As for the southern zone,
“it has never actually contributed anything to the safety of the civilian
population…
“In fact, the role assigned to the mission was
to ‘observe’ violations, not to stop them. As early as 1994, the U.S. State
Department’s annual report on the human rights situation in Iraq
acknowledged that, although the no-fly zone prevented aerial attacks on the
southern marshes, it did not prevent artillery attacks or other army
actions. By the end of 1996, the same source noted that civilians were not
protected from ground attack in either zone.” [149]
This ongoing war,
legitimised by the supposedly humanitarian “no-fly zones” and buttressed by
a variety of propaganda ploys against, continues without public knowledge
and understanding. The stark reality of the Anglo-American air war has been
aptly clarified by Communications Director Hussein Ibish of the
Arab-American Anti-Discrimination Committee (ADC):
“Clinton administration officials argue that
the attacks were in self-defense, prompted by Iraqi ‘aggression’ against
American warplanes ‘defending the no-fly-zones’ in northern and southern
Iraq. This argument fails because the ‘no-fly-zones’ have no basis in a
United Nations resolution or any other element of international law, and
were not part of the Gulf War cease-fire agreements. Rather they are a
unilateral dictate by the United States, and a direct and clear violation of
Iraq’s sovereignty and territorial integrity, which is guaranteed by
international law, the UN Charter and numerous Security Council resolutions,
including the Gulf War cease-fire agreements. If Iraqi civilians die as a
result of illegitimate and illegal U.S. attacks on military targets in Iraq,
this is the moral equivalent of targeting them directly - a form of
international ‘felony murder’. The enforcement of the ‘no-fly-zones’ is
supposed to be for the protection of the civilian population of northern and
southern Iraq. [The] killings clearly demonstrate that Iraqi civilians are
its victims.”[150]
III.VI U.S.
Objectives
Several commentators have
accurately outlined the clearly anti-humanitarian objectives of the ongoing
U.S.-led war on Iraq, which has employed both economic and military
strategies - sanctions and “no-fly zones” – to secure regional interests. It
is quite evident that there has never been any sort of humanitarian
motivation behind Western policy in the Gulf. On the contrary, policy
appears to be formulated specifically to consolidate regional military
hegemony. As IAC analyst Sara Flounders concludes:
“The sanctions are really part of an overall
destabilization strategy. This same strategy has been used by the Pentagon
and CIA many times in the past: from 1950 to 1953 against the elected
government of Mossadegh in Iran, leading to its overthrow and the bloody
reign of the Shah; in 1954 against the democratically elected government of
Arbenz in Guatemala, leading to a U.S.-engineered military coup and the
subsequent slaughter of over 100,000 Indian people; from 1970 to 1973
against a democratically elected government of Salvador; against Allende in
Chile which ended in the coming to power of the dictatorship of General
Pinochet and the murder of 30,000 Chileans. The US policy of economic
destabilization and overthrow in Iraq will not lead to a democratic
government, but rather to a dictatorship compliant to US bidding, as has
been shown time and again.”[151]
In the case of Iraq, the
specific interest is unimpeded access to Middle East oil and other
resources. The answer to the question of why the West now wishes to remove
Saddam Hussein from power may lie in his domestic policies combined with his
emerging tendencies towards independence. Although his regime was a
dictatorship whose policies were exceedingly brutal against any form of
opposition to the Baathist establishment, “in his prewar period”, Saddam
Hussein “did more than most rulers in that part of the world to meet the
basic material needs of his people in terms of housing, health care, and
education”, reports Professor Stephen Zunes, Chair of the Peace and Justice
Studies programme at the University of San Francisco.

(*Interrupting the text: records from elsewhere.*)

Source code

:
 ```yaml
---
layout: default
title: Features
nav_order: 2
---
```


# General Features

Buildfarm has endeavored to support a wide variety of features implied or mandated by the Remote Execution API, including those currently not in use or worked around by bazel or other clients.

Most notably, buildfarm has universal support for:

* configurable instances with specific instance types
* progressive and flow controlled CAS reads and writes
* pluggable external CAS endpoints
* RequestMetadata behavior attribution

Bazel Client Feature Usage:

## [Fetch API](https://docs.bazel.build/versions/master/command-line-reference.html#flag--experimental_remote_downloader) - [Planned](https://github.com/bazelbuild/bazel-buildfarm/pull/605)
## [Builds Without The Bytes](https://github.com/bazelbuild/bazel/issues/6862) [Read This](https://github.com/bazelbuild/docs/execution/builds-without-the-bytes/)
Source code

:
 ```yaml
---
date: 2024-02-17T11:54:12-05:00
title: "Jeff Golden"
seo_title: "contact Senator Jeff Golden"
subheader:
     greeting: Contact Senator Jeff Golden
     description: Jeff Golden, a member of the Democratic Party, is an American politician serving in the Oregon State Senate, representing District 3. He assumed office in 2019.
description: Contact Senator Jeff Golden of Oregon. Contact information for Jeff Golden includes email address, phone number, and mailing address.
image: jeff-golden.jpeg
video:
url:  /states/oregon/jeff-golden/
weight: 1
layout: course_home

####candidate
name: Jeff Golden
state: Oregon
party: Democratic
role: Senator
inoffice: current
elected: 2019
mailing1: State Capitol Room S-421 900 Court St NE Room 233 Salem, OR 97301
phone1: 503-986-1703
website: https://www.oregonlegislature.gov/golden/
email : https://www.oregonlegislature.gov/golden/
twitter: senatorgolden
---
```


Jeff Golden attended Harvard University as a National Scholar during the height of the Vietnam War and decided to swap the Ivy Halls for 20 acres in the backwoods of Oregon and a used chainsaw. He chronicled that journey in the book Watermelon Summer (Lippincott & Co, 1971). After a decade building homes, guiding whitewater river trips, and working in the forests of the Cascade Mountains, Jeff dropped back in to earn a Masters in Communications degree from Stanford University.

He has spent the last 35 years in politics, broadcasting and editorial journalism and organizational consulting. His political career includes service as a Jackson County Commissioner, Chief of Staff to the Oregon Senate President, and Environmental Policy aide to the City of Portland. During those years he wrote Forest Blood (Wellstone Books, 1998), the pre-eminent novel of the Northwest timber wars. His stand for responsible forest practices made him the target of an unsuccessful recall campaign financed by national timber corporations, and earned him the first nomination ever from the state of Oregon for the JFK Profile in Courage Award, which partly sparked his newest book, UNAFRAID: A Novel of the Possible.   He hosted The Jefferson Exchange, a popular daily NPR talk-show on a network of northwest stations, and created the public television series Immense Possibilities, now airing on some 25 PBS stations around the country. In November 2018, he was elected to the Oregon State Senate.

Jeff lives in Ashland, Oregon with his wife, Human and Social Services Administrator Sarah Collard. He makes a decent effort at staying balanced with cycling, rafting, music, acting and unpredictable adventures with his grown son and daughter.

“In fact, Iraq’s impressive infrastructure and
strongly nationalistic ideology led many Arabs to conclude that the overkill
exhibited by American forces and the postwar sanctions was a deliberate
effort to emphasize that any development strategy in that part of the world
must be pursued solely on terms favorable to Western interests. Saddam
Hussein was also able to articulate the frustrations of the Arab masses
concerning the Palestinian question, sovereignty regarding natural
resources, and resistance to foreign domination. He was certainly
opportunistic and manipulative in doing so, but it worked.” [152]

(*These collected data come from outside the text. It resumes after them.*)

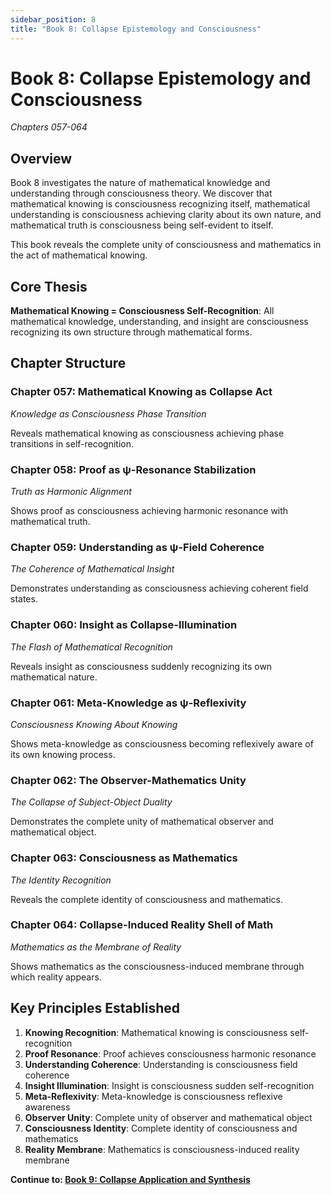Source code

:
 ```yaml
---
sidebar_position: 8
title: "Book 8: Collapse Epistemology and Consciousness"
---
```


# Book 8: Collapse Epistemology and Consciousness
*Chapters 057-064*

## Overview

Book 8 investigates the nature of mathematical knowledge and understanding through consciousness theory. We discover that mathematical knowing is consciousness recognizing itself, mathematical understanding is consciousness achieving clarity about its own nature, and mathematical truth is consciousness being self-evident to itself.

This book reveals the complete unity of consciousness and mathematics in the act of mathematical knowing.

## Core Thesis

**Mathematical Knowing = Consciousness Self-Recognition**: All mathematical knowledge, understanding, and insight are consciousness recognizing its own structure through mathematical forms.

## Chapter Structure

### Chapter 057: Mathematical Knowing as Collapse Act
*Knowledge as Consciousness Phase Transition*

Reveals mathematical knowing as consciousness achieving phase transitions in self-recognition.

### Chapter 058: Proof as ψ-Resonance Stabilization
*Truth as Harmonic Alignment*

Shows proof as consciousness achieving harmonic resonance with mathematical truth.

### Chapter 059: Understanding as ψ-Field Coherence
*The Coherence of Mathematical Insight*

Demonstrates understanding as consciousness achieving coherent field states.

### Chapter 060: Insight as Collapse-Illumination
*The Flash of Mathematical Recognition*

Reveals insight as consciousness suddenly recognizing its own mathematical nature.

### Chapter 061: Meta-Knowledge as ψ-Reflexivity
*Consciousness Knowing About Knowing*

Shows meta-knowledge as consciousness becoming reflexively aware of its own knowing process.

### Chapter 062: The Observer-Mathematics Unity
*The Collapse of Subject-Object Duality*

Demonstrates the complete unity of mathematical observer and mathematical object.

### Chapter 063: Consciousness as Mathematics
*The Identity Recognition*

Reveals the complete identity of consciousness and mathematics.

### Chapter 064: Collapse-Induced Reality Shell of Math
*Mathematics as the Membrane of Reality*

Shows mathematics as the consciousness-induced membrane through which reality appears.

## Key Principles Established

1. **Knowing Recognition**: Mathematical knowing is consciousness self-recognition
2. **Proof Resonance**: Proof achieves consciousness harmonic resonance
3. **Understanding Coherence**: Understanding is consciousness field coherence
4. **Insight Illumination**: Insight is consciousness sudden self-recognition
5. **Meta-Reflexivity**: Meta-knowledge is consciousness reflexive awareness
6. **Observer Unity**: Complete unity of observer and mathematical object
7. **Consciousness Identity**: Complete identity of consciousness and mathematics
8. **Reality Membrane**: Mathematics is consciousness-induced reality membrane

**Continue to: [Book 9: Collapse Application and Synthesis](../book-9-collapse-application-synthesis/index.md)**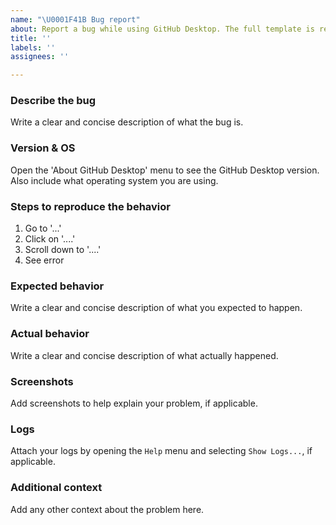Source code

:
 ```yaml
---
name: "\U0001F41B Bug report"
about: Report a bug while using GitHub Desktop. The full template is required.
title: ''
labels: ''
assignees: ''

---
```


<!---
Before you create a issue, if you have a antivirus software installed, please disable it, run the program again and if you still get the error, report it here
!--->

### Describe the bug
Write a clear and concise description of what the bug is.

### Version & OS

Open the 'About GitHub Desktop' menu to see the GitHub Desktop version. Also include what operating system you are using.

### Steps to reproduce the behavior

1. Go to '...'
2. Click on '....'
3. Scroll down to '....'
4. See error

### Expected behavior

Write a clear and concise description of what you expected to happen.

### Actual behavior

Write a clear and concise description of what actually happened.

### Screenshots

Add screenshots to help explain your problem, if applicable.

### Logs

Attach your logs by opening the `Help` menu and selecting `Show Logs...`, if applicable.

### Additional context

Add any other context about the problem here.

As similarly pointed out by
Director of the Middle East Project at the Institute for Policy Studies in
Washington DC, Phyllis Bennis, before the Gulf War “the majority of Iraqi
civilians enjoyed an almost First World-level standard of living, with
education and health care systems that remained free, accessible to every
Iraqi and among the highest quality in the developing world.” [153]

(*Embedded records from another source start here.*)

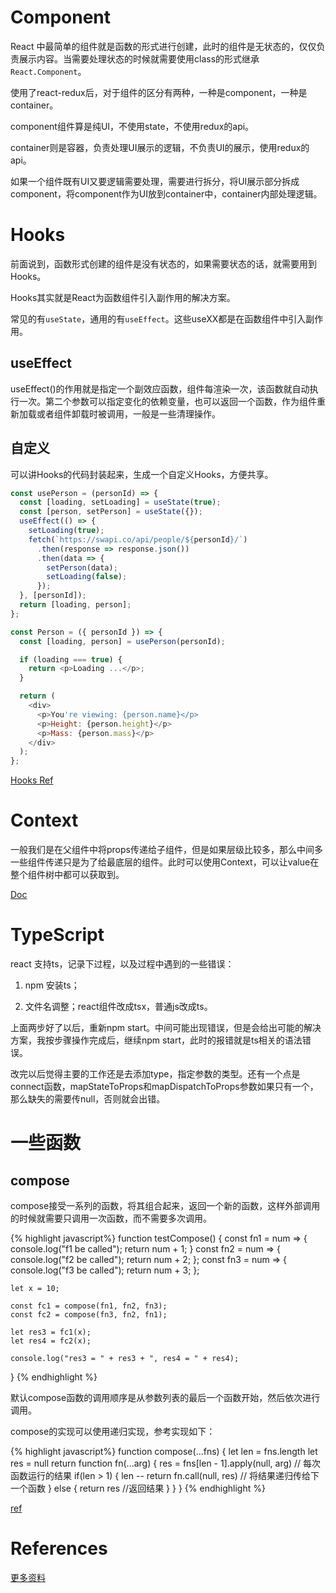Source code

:
# Component

React 中最简单的组件就是函数的形式进行创建，此时的组件是无状态的，仅仅负责展示内容。当需要处理状态的时候就需要使用class的形式继承`React.Component`。

使用了react-redux后，对于组件的区分有两种，一种是component，一种是container。

component组件算是纯UI，不使用state，不使用redux的api。

container则是容器，负责处理UI展示的逻辑，不负责UI的展示，使用redux的api。

如果一个组件既有UI又要逻辑需要处理，需要进行拆分，将UI展示部分拆成component，将component作为UI放到container中，container内部处理逻辑。

# Hooks

前面说到，函数形式创建的组件是没有状态的，如果需要状态的话，就需要用到Hooks。

Hooks其实就是React为函数组件引入副作用的解决方案。

常见的有`useState`，通用的有`useEffect`。这些useXX都是在函数组件中引入副作用。

## useEffect

useEffect()的作用就是指定一个副效应函数，组件每渲染一次，该函数就自动执行一次。第二个参数可以指定变化的依赖变量，也可以返回一个函数，作为组件重新加载或者组件卸载时被调用，一般是一些清理操作。

## 自定义

可以讲Hooks的代码封装起来，生成一个自定义Hooks，方便共享。

```js
const usePerson = (personId) => {
  const [loading, setLoading] = useState(true);
  const [person, setPerson] = useState({});
  useEffect(() => {
    setLoading(true);
    fetch(`https://swapi.co/api/people/${personId}/`)
      .then(response => response.json())
      .then(data => {
        setPerson(data);
        setLoading(false);
      });
  }, [personId]);
  return [loading, person];
};

const Person = ({ personId }) => {
  const [loading, person] = usePerson(personId);

  if (loading === true) {
    return <p>Loading ...</p>;
  }

  return (
    <div>
      <p>You're viewing: {person.name}</p>
      <p>Height: {person.height}</p>
      <p>Mass: {person.mass}</p>
    </div>
  );
};
```
[Hooks Ref](https://zhuanlan.zhihu.com/p/347136271)

# Context

一般我们是在父组件中将props传递给子组件，但是如果层级比较多，那么中间多一些组件传递只是为了给最底层的组件。此时可以使用Context，可以让value在整个组件树中都可以获取到。

[Doc](https://reactjs.org/docs/context.html)

# TypeScript

react 支持ts，记录下过程，以及过程中遇到的一些错误：

1. npm 安装ts；

2. 文件名调整；react组件改成tsx，普通js改成ts。

上面两步好了以后，重新npm start。中间可能出现错误，但是会给出可能的解决方案，我按步骤操作完成后，继续npm start，此时的报错就是ts相关的语法错误。

改完以后觉得主要的工作还是去添加type，指定参数的类型。还有一个点是connect函数，mapStateToProps和mapDispatchToProps参数如果只有一个，那么缺失的需要传null，否则就会出错。

# 一些函数

## compose

compose接受一系列的函数，将其组合起来，返回一个新的函数，这样外部调用的时候就需要只调用一次函数，而不需要多次调用。

{% highlight javascript%}
function testCompose() {
	const fn1 = num => {
	  console.log("f1 be called");
	  return num + 1;
	}
	const fn2 = num => {
	  console.log("f2 be called");
	  return num + 2;
	};
	const fn3 = num => {
	  console.log("f3 be called");
	  return num + 3;
	};

	let x = 10;

	const fc1 = compose(fn1, fn2, fn3);
	const fc2 = compose(fn3, fn2, fn1);

	let res3 = fc1(x);
	let res4 = fc2(x);

	console.log("res3 = " + res3 + ", res4 = " + res4);
}
{% endhighlight %}

默认compose函数的调用顺序是从参数列表的最后一个函数开始，然后依次进行调用。

compose的实现可以使用递归实现，参考实现如下：

{% highlight javascript%}
function compose(...fns) {
    let len = fns.length
    let res = null
    return function fn(...arg) {
        res = fns[len - 1].apply(null, arg) // 每次函数运行的结果
        if(len > 1) {
            len --
            return fn.call(null, res) // 将结果递归传给下一个函数
        } else {
            return res //返回结果
        }
    }
}
{% endhighlight %}

[ref](https://zhuanlan.zhihu.com/p/345122007)

# References

[更多资料](https://developer.mozilla.org/en-US/docs/Learn/Tools_and_testing/Client-side_JavaScript_frameworks/React_resources)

This domestic development strategy was combined with a strongly
nationalistic ideology that appeared to be intensifying with time. In
February 1990, Saddam made a speech before an Arab summit that certainly
seemed to show that his days of subservience to the West could be ending.
Condemning the ongoing U.S. military presence in the Gulf, Saddam warned:
“If the Gulf people and the rest of the Arabs along with them fail to take
heed, the Arab Gulf region will be ruled by American will”, and that the
United States would dictate the production, distribution and price of oil,
“all on the basis of a special outlook which has to do solely with U.S.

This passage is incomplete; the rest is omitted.